I want to push her on it. I want to beg her to stay here, with me. I want to change the subject and promise her it will be different, but I can also see the fatigue in her eyes. The exhaustion that’s weighing on her, so I decide against it.

It’s not the time or place. I don’t deserve for her to give me a second more of her time, even if I’m a selfish, greedy bastard who wants to soak up her sun and bask in it.

“Alright,” I say, sitting forward to turn off the ignition.

“You don’t have to get out. I can see myself inside. Thank you for the ride and making sure I was okay.”

“Of course,” I say, reluctantly.

The edge of her mouth curves into a small smile as she reaches forward to grab her purse, pulling the keys out and clutches them in her hand.

She mutters out a soft “goodnight” as she slips out of the passenger seat and shuts the door behind her. As soon as she’s gone, I feel like all the air is sucked out of me and I’m left feeling deflated.

I watch her toned legs eat up the distance, taking her further away from me. My eyes don’t leave her as she climbs up the stairs. She turns back to see if I’m still here and when she spots me watching her, she raises her hand in a small wave before sticking the key in her door and disappearing inside.
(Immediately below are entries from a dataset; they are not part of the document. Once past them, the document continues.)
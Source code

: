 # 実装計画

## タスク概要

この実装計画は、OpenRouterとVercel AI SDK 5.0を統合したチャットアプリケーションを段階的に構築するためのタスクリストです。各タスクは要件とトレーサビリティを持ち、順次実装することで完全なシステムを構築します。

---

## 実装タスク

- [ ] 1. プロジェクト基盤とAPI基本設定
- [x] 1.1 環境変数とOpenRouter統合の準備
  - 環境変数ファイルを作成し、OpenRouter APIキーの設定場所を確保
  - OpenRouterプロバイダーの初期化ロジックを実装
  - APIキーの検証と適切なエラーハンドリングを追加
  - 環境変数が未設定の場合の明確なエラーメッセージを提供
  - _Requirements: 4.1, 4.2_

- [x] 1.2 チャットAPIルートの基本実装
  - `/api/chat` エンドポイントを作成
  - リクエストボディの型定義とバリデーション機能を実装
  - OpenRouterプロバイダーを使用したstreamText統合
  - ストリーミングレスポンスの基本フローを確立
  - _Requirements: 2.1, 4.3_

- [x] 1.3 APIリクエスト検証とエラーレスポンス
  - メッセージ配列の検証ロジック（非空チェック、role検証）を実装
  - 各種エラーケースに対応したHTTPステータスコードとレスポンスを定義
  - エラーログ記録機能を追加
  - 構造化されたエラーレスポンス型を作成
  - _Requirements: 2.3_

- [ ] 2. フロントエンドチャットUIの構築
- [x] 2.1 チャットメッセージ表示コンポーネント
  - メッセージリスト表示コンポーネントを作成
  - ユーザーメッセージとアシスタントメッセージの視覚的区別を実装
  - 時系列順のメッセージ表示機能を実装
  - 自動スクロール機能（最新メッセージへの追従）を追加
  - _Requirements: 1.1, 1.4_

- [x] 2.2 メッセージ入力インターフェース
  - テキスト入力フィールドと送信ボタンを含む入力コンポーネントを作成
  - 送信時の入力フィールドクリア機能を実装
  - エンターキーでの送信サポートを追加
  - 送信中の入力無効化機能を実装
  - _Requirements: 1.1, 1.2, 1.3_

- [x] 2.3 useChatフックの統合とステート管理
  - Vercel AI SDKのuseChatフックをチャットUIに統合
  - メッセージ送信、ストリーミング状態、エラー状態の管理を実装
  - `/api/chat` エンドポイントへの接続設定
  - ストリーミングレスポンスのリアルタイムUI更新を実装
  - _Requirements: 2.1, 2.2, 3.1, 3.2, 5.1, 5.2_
It hits me how much things have changed between us over the years. I hate how different this feels. This isn’t who we are, how things were supposed to be. Regardless, I know there is no one to blame for this but myself.

Turning the key in the ignition, I shift the gear into drive and head for home. I force myself to remember why I made the decisions I have, and, in the end, I know Halle is better off without me.

For those few minutes though, I let myself wish it were different.